Test Character Cases

Closed this issue · 1 comments

Special cases of characters in the Etymology table

Case 𪛖 extension B character not in Etymology table
Input works OK
!Crashes on search

Case 𠀀 Extension B character in Etymology table
Found and displayed correct data on search

Case 㐦 Extension A character not in Etymology table
!Crashes on search

Case 䜩 Simplified character in Etymology table - OK

Case 讌 Traditional character in Etymology table - OK

Case 孃 Old Traditional OK

Case ㇏ Some “Chinese characters” come from Unicode code ranges other than Unihan, Extension A and Extension B, for example “strokes”
I have included a list of Unicode ranges which should be covered
CJK Strokes: (U+31C0 to U+31EF)
Not detected as legitimate input character.

Case Simplified column starting with “p”
I see you took care of the references to characters in the Simplified column starting with “p”
“p” means “part of a character”
I have other special characters such as Cantonese starting with “c” but I can take care of that on the data side.
飤 starts with “p” simplified shows blank, OK
I will fix all these problems on the data side don’t worry about them.
踫 r problem
宁 z
軚 c problem

Case 㙜 old traditional with more than 1 character bombs
Under Old Traditional, I sometimes have more than one character.
I think you should just show all the Old traditional I have, maybe 0 to 5 old tratitional.

Case 臺 1-n simplified OK
The simplified form of 臺 is 台 which, since the input is 臺, it is specified uniquely even though 台 has 1-n relation. 臺 is OK

Case 台 臺 1-n simplified
only gets first one.
台 has a 1-4 relation to traditional characters.
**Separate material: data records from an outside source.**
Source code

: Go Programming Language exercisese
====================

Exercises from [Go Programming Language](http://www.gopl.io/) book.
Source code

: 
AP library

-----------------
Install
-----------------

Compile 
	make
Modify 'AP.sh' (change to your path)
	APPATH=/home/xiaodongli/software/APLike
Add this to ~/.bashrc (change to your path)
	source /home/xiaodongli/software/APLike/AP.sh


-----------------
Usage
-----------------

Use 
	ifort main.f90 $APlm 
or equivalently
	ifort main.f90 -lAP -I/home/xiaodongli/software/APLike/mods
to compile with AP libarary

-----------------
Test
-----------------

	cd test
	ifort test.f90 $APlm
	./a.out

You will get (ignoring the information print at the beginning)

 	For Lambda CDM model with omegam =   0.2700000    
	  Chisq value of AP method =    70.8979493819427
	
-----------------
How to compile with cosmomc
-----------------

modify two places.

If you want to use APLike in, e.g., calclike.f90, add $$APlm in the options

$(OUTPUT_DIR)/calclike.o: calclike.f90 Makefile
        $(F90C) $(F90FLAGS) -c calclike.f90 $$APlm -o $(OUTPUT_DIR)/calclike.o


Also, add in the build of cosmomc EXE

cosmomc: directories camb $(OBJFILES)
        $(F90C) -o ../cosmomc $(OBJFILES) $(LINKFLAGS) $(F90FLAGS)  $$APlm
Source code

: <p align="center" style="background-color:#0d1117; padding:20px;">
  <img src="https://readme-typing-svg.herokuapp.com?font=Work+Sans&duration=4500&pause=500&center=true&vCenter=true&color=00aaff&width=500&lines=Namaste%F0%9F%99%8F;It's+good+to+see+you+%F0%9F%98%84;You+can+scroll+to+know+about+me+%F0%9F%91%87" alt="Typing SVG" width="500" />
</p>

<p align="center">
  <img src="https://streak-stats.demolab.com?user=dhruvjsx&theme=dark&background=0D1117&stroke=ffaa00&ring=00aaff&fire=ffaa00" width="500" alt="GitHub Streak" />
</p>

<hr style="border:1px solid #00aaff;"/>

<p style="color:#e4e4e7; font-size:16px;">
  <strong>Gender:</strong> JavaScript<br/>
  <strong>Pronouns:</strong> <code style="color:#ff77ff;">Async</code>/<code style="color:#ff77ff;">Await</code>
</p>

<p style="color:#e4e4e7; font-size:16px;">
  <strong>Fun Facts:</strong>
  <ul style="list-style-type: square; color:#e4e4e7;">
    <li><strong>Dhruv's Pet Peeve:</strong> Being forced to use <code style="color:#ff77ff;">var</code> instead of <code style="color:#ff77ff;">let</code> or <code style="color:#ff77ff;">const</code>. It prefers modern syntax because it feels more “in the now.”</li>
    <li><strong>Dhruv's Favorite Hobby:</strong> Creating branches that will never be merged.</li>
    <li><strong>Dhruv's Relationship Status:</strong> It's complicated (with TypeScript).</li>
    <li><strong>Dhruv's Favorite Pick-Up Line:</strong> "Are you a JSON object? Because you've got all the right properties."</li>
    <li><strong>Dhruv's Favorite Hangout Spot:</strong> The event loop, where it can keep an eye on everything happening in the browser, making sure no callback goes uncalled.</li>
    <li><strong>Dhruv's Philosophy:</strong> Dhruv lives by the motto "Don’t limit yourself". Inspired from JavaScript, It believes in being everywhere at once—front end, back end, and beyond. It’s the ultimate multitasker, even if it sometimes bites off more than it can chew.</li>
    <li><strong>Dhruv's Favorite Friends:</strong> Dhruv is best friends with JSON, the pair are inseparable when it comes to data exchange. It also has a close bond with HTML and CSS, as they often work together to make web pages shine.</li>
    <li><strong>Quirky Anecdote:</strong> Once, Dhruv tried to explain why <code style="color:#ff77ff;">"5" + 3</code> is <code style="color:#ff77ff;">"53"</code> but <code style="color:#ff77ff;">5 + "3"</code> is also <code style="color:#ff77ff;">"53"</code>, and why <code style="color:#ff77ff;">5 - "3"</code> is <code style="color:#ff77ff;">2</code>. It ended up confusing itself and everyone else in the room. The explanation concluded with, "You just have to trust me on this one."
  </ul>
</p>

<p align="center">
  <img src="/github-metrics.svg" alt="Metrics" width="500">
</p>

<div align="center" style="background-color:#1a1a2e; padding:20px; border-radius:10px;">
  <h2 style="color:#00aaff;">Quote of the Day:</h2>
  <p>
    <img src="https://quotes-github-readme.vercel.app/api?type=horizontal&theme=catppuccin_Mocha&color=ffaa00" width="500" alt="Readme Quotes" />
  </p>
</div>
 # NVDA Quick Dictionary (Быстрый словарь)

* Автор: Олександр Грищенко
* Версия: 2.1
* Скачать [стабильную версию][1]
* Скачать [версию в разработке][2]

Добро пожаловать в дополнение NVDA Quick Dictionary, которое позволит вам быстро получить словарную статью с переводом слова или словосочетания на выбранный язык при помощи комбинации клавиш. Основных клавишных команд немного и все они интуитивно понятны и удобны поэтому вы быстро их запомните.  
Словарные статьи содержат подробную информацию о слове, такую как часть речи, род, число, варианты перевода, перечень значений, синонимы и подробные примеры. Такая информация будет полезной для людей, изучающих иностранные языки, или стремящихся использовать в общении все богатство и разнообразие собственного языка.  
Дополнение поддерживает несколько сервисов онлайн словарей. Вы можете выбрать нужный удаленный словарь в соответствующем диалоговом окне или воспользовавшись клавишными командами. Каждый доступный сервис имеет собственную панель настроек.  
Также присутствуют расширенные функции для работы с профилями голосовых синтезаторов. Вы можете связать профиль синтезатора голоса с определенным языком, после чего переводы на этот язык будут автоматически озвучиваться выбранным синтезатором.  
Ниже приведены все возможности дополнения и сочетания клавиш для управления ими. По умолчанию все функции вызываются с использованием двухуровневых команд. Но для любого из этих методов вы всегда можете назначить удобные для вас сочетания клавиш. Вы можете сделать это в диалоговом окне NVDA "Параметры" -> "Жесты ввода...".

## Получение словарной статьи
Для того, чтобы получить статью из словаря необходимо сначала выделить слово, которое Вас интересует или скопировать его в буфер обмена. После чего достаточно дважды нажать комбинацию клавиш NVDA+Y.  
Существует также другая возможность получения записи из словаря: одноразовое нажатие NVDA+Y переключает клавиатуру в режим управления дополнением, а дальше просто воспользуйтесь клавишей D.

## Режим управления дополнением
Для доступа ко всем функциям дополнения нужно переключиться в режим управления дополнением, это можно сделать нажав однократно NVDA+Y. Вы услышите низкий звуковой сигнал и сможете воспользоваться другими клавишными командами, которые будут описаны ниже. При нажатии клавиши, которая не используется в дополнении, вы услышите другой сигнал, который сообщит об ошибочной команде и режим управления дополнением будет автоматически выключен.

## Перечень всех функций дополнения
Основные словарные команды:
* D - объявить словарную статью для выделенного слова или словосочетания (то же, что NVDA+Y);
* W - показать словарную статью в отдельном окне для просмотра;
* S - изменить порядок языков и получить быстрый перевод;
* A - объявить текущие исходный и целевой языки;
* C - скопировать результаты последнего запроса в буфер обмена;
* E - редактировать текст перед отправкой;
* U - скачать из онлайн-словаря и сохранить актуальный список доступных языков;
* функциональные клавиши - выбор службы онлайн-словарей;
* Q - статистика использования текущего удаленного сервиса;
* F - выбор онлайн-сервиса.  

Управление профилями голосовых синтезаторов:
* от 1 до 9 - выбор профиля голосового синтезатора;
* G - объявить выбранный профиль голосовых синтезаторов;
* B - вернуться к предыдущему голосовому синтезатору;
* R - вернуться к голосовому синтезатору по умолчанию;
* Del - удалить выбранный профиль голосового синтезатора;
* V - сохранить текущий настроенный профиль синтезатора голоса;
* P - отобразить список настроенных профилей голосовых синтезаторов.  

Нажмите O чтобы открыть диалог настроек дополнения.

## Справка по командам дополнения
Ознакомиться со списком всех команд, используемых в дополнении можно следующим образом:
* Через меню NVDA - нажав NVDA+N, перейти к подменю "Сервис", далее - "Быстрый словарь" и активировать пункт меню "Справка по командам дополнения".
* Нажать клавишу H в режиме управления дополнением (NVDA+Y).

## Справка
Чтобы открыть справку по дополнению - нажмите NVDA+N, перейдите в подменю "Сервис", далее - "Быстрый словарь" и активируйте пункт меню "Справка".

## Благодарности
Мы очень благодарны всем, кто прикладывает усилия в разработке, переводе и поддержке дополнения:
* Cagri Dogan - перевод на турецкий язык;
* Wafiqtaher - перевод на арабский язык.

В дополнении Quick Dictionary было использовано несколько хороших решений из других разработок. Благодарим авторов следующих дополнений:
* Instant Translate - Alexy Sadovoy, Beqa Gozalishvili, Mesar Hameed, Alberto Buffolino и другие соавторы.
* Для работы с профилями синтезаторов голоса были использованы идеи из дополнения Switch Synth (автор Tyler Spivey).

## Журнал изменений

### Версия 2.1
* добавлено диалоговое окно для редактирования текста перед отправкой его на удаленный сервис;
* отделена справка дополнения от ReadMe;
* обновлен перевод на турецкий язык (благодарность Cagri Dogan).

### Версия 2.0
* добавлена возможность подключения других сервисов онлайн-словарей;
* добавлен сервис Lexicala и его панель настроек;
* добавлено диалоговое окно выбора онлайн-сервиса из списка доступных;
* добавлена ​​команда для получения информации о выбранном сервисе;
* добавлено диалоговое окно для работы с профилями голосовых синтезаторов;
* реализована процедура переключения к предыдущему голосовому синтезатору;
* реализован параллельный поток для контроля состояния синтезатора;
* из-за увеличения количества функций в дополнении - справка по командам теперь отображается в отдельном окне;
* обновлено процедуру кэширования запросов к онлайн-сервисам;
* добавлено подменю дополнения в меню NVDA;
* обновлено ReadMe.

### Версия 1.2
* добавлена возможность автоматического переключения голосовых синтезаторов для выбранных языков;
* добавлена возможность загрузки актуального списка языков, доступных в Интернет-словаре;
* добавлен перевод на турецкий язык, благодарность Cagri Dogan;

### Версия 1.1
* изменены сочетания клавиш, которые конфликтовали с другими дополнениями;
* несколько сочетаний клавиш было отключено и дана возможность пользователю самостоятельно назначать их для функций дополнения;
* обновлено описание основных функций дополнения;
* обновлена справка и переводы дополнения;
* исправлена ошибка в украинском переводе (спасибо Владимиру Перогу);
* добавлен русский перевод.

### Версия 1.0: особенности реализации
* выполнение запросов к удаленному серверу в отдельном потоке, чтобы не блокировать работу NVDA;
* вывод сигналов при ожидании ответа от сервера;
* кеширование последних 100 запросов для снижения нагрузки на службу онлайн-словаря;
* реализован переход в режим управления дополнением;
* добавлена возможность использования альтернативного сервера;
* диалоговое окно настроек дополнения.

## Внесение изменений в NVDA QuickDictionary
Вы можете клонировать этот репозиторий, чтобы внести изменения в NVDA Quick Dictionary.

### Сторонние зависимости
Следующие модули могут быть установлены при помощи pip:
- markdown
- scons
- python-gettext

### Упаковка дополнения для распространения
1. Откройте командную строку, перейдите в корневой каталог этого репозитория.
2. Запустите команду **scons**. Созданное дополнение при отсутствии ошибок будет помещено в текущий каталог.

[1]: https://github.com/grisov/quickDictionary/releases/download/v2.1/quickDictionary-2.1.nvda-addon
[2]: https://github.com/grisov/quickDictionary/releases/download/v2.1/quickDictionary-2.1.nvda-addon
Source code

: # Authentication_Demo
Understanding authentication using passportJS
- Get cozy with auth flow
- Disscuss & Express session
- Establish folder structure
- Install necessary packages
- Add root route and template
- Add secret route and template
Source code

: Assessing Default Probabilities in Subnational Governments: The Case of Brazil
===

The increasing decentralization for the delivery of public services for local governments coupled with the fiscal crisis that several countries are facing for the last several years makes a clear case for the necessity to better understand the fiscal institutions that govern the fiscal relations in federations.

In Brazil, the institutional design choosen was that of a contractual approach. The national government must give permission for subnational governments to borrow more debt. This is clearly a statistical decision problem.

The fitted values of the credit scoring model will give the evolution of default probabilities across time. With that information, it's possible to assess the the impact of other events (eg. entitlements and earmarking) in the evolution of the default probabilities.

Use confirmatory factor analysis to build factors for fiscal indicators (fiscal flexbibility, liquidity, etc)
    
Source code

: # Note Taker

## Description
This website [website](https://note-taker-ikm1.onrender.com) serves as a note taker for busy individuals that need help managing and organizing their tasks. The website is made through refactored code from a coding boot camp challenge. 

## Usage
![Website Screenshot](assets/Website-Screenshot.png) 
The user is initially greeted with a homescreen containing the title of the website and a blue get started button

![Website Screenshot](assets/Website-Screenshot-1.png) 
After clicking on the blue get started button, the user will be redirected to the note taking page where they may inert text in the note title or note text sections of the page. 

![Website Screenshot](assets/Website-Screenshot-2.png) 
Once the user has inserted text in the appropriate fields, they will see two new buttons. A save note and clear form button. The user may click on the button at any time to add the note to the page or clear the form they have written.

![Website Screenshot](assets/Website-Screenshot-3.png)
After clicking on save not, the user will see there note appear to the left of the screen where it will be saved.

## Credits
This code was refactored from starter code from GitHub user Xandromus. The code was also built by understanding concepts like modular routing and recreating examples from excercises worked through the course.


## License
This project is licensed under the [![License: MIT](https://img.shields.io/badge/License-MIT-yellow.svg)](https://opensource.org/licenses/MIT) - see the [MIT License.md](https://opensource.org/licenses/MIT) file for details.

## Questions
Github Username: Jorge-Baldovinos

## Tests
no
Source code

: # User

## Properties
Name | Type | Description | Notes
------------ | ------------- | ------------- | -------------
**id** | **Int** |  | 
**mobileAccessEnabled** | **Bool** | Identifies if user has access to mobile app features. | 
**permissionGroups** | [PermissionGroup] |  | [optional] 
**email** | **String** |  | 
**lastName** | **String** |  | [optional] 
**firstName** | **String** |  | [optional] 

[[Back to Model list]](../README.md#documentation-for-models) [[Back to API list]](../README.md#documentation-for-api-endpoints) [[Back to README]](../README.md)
When it is derived from 台, I just have 台 in the simplified column and I show the etymology of 台. If it is derived from something else such as 臺 I have a 台1, 台2, or 台3 in the simplified column. I will open a separate bug for this.

Case 綎 /⿰纟廷 problem
My simplified characters come from the 2013 government standard with 8105 characters.
For some reason they have selected some bizarre characters for which Unicode currently has no simplified character or code point. These characters are specified like “⿰纟廷”
I currently preface these characters with a “/” so I can easily search for them.
I think the Simplified display should show “⿰纟廷” when I input the traditional character which does exist 綎

Case 臤 /t S Special problem, I will think about this.

Dixin commented

Added automated test cases. Will also add these to wiki documentation.